Mystery of the missing masks
Still here, although …
I ventured out in public Tuesday, my first outing into our strange new world in more than three weeks.
It wasn’t necessarily meant to be a pleasure trip, since the key stop was Spokane Eye Clinic.
I had surgery to repair a detached retina on March 11, and apparently that’s the kind of stuff that needs to be checked and then, a month later, rechecked with scans and the whole lot.
So, first surprise after a neighbor drove me to the front door of the medical building …
There were nine people in the huge waiting room, all maintaining the proper social distancing.
However, only four of the nine were wearing masks.
I was really surprised.
Wasn’t this mask thing settled?
I mean, I’ll wear one in case I’m infected, and I want to protect you. In return, YOU wear one to protect me.
That’s how I understand the plan, and at an eye clinic — of all places — there were people breathing and wheezing and whatnot without any face covering.
You’d think the tip-off would be the masks on every single employee, hand sanitizer sitting out for repeated use, disinfecting wipes in the rest rooms, etc.
The idea, folks, is that we’re trying to cut off this COVID thing at each possible source.
You know, so we don’t get sick.
Or die.
If you’re getting the impression here that I wasn’t happy with those bare-faced patients sitting around, well …
Congratulations!
You got the answer in one try.
I assume that when each of those people was called back for exams and so forth, the nurses or technicians probably GAVE them masks.
Picture someone checking your eye.
They’re less than a foot away.
Yes, I was gobsmacked at the thought of folks coming to an eye clinic with no masks in the midst of a pandemic.
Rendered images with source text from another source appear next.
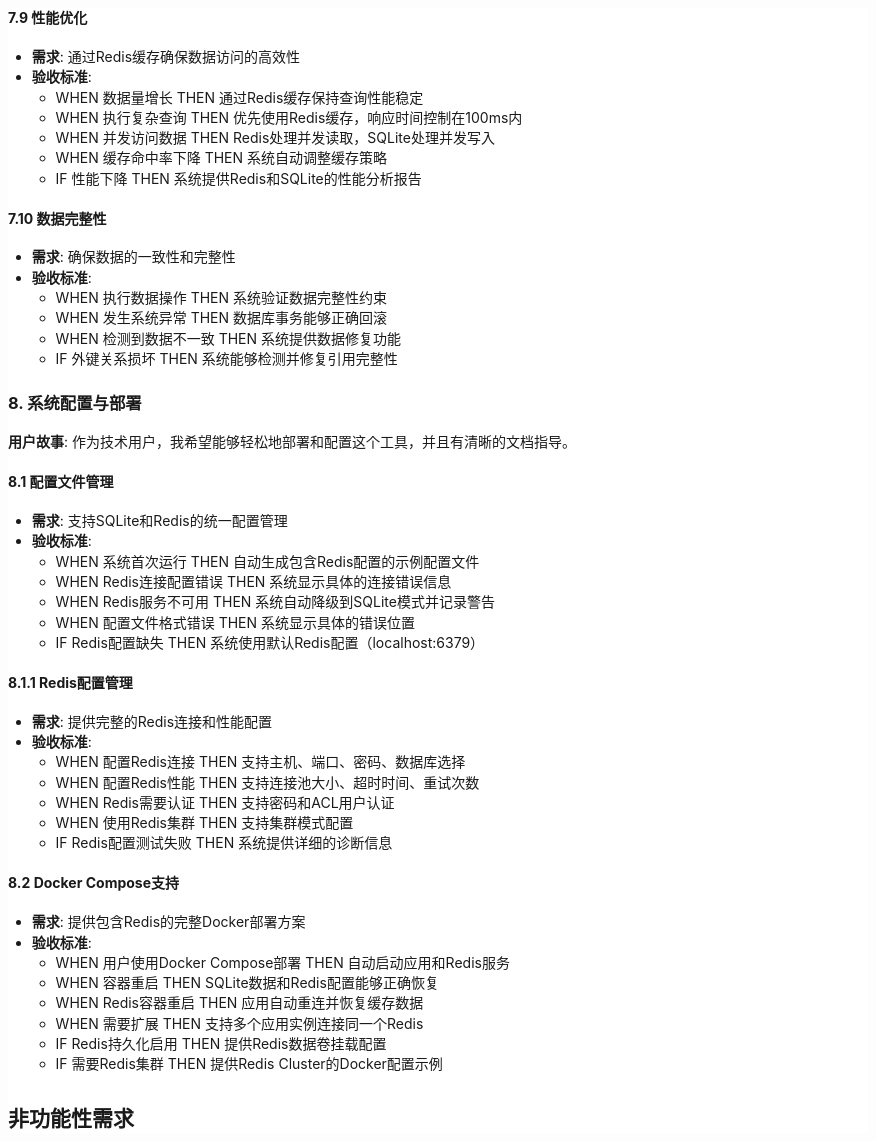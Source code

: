 #### 7.9 性能优化
- **需求**: 通过Redis缓存确保数据访问的高效性
- **验收标准**:
  - WHEN 数据量增长 THEN 通过Redis缓存保持查询性能稳定
  - WHEN 执行复杂查询 THEN 优先使用Redis缓存，响应时间控制在100ms内
  - WHEN 并发访问数据 THEN Redis处理并发读取，SQLite处理并发写入
  - WHEN 缓存命中率下降 THEN 系统自动调整缓存策略
  - IF 性能下降 THEN 系统提供Redis和SQLite的性能分析报告

#### 7.10 数据完整性
- **需求**: 确保数据的一致性和完整性
- **验收标准**:
  - WHEN 执行数据操作 THEN 系统验证数据完整性约束
  - WHEN 发生系统异常 THEN 数据库事务能够正确回滚
  - WHEN 检测到数据不一致 THEN 系统提供数据修复功能
  - IF 外键关系损坏 THEN 系统能够检测并修复引用完整性

### 8. 系统配置与部署

**用户故事**: 作为技术用户，我希望能够轻松地部署和配置这个工具，并且有清晰的文档指导。

#### 8.1 配置文件管理
- **需求**: 支持SQLite和Redis的统一配置管理
- **验收标准**:
  - WHEN 系统首次运行 THEN 自动生成包含Redis配置的示例配置文件
  - WHEN Redis连接配置错误 THEN 系统显示具体的连接错误信息
  - WHEN Redis服务不可用 THEN 系统自动降级到SQLite模式并记录警告
  - WHEN 配置文件格式错误 THEN 系统显示具体的错误位置
  - IF Redis配置缺失 THEN 系统使用默认Redis配置（localhost:6379）

#### 8.1.1 Redis配置管理
- **需求**: 提供完整的Redis连接和性能配置
- **验收标准**:
  - WHEN 配置Redis连接 THEN 支持主机、端口、密码、数据库选择
  - WHEN 配置Redis性能 THEN 支持连接池大小、超时时间、重试次数
  - WHEN Redis需要认证 THEN 支持密码和ACL用户认证
  - WHEN 使用Redis集群 THEN 支持集群模式配置
  - IF Redis配置测试失败 THEN 系统提供详细的诊断信息

#### 8.2 Docker Compose支持
- **需求**: 提供包含Redis的完整Docker部署方案
- **验收标准**:
  - WHEN 用户使用Docker Compose部署 THEN 自动启动应用和Redis服务
  - WHEN 容器重启 THEN SQLite数据和Redis配置能够正确恢复
  - WHEN Redis容器重启 THEN 应用自动重连并恢复缓存数据
  - WHEN 需要扩展 THEN 支持多个应用实例连接同一个Redis
  - IF Redis持久化启用 THEN 提供Redis数据卷挂载配置
  - IF 需要Redis集群 THEN 提供Redis Cluster的Docker配置示例

## 非功能性需求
Let’s run over this again, shall we?
Maybe the very first suggestion from the CDC or some other organization was that masks were optional.
But as soon as somebody with an IQ higher than a turnip gave it a second thought, the advice changed.
It became: Everyone wears masks, because …
WHY NOT?
It might save somebody from getting very sick.
There’s even a slight chance it could protect YOU from getting a virus you really, really don’t need.
Look, I’d even call it a social responsibility to wear a mask in public.
You know, after my appointment at the clinic, we stopped at a place where my neighbor could buy some seeds for a garden — and every person in the place (which is open to outside air on one side) was wearing a mask.
Same thing when we stopped at Nadine’s in Rathdrum to get takeout enchiladas on the way home.
So I guess …
The eye clinic was an outlier.
Bizarre.
I’m not sure how long it will be until I’m back out among the public — other than to play the golf course right outside my front door.
When I do go someplace else, though …
I’ll have an extra supply of masks to pass around.